Would you output the entries below only from the line containing "Another benefit of" through the line containing "Writing is also", exactly as they stand and with both ends included?

Records Block Start

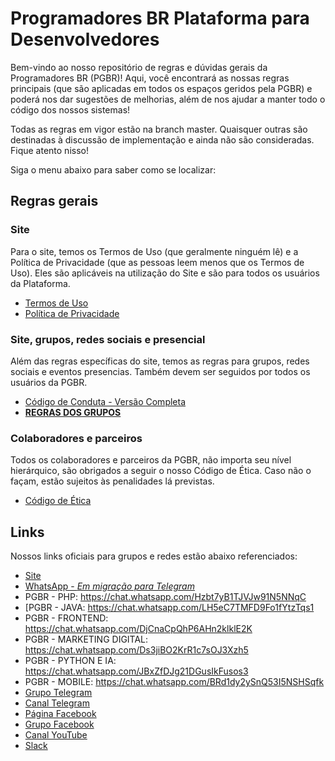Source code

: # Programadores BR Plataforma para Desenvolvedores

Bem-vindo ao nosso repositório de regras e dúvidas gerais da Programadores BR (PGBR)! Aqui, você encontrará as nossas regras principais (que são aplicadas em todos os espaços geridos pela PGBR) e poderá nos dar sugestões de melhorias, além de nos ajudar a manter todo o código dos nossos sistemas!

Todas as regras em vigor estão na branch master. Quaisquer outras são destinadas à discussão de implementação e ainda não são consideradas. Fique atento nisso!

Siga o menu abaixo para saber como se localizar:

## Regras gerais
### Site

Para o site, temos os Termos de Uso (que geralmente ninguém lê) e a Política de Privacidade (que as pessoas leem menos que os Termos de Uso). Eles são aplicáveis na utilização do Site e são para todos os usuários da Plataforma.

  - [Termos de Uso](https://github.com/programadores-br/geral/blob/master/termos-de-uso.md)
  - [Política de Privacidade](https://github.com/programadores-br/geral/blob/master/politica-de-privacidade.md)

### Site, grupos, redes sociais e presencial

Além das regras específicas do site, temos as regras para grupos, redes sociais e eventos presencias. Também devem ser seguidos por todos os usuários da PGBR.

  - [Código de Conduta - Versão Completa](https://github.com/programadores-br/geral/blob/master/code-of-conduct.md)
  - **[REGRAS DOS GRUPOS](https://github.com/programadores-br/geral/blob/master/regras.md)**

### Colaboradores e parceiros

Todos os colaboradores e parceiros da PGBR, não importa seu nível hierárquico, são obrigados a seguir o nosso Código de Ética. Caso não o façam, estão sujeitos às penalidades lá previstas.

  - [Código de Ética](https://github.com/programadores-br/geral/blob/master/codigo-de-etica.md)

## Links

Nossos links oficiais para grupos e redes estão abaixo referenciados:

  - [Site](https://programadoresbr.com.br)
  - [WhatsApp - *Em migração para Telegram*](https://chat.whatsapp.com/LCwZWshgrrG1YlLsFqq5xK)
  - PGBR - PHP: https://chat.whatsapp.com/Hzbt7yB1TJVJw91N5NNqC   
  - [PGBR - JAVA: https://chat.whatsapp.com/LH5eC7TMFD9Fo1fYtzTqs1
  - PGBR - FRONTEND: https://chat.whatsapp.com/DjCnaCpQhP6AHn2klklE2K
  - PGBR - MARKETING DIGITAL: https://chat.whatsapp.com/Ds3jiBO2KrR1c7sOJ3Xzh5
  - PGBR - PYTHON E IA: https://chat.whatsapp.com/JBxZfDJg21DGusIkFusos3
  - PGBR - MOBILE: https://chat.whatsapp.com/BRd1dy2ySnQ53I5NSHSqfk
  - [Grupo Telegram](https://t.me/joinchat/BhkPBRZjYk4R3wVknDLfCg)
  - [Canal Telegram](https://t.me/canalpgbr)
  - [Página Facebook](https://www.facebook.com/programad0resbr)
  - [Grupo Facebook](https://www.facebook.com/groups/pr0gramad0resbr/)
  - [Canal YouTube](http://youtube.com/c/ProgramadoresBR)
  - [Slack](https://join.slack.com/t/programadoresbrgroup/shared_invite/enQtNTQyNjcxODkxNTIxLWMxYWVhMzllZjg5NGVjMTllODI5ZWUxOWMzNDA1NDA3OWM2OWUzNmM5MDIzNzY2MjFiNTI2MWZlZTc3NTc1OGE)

Records Block End
Records Block Start

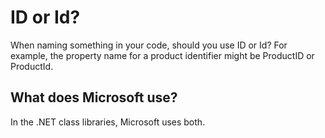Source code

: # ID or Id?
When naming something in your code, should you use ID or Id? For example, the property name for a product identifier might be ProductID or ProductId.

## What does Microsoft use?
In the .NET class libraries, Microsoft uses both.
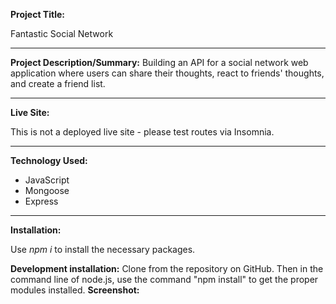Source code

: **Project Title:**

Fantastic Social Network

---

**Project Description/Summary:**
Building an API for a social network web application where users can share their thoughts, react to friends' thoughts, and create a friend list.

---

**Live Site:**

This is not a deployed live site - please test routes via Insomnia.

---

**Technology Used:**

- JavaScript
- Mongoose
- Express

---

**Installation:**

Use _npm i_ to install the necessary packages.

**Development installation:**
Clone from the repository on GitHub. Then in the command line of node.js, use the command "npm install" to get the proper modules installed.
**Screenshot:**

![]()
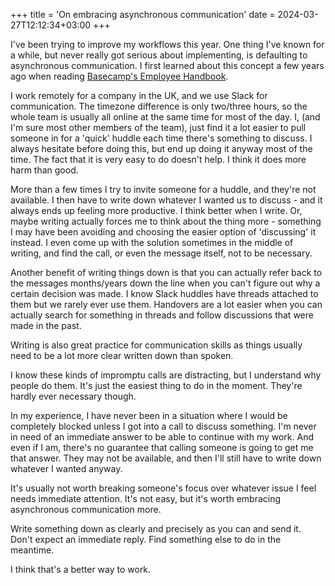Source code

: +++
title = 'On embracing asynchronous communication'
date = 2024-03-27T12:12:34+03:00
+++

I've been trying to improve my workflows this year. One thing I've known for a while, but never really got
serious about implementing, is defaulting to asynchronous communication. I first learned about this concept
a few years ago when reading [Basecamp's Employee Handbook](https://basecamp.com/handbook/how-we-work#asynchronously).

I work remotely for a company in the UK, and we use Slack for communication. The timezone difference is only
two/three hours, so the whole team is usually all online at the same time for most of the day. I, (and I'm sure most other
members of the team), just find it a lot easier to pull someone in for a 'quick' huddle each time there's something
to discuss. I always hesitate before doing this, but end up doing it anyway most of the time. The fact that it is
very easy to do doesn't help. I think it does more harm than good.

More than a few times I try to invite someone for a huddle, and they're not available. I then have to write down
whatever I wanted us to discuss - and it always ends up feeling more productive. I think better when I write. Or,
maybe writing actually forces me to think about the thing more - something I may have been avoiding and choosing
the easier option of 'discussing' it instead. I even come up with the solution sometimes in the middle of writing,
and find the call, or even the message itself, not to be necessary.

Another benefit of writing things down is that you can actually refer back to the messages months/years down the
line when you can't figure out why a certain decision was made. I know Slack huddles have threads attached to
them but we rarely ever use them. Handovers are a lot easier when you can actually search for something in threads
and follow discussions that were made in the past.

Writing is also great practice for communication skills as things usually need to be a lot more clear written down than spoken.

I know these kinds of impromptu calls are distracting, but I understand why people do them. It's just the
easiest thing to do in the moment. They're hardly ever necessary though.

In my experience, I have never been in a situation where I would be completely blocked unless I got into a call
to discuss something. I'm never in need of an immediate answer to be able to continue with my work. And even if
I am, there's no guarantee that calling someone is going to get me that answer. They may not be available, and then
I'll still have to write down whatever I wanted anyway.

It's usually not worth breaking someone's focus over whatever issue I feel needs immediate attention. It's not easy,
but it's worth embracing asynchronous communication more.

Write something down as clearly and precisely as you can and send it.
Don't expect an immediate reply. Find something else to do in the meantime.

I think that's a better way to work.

Records Block End

### Output for this task
Another benefit of writing things down is that you can actually refer back to the messages months/years down the
line when you can't figure out why a certain decision was made. I know Slack huddles have threads attached to
them but we rarely ever use them. Handovers are a lot easier when you can actually search for something in threads
and follow discussions that were made in the past.

Writing is also great practice for communication skills as things usually need to be a lot more clear written down than spoken.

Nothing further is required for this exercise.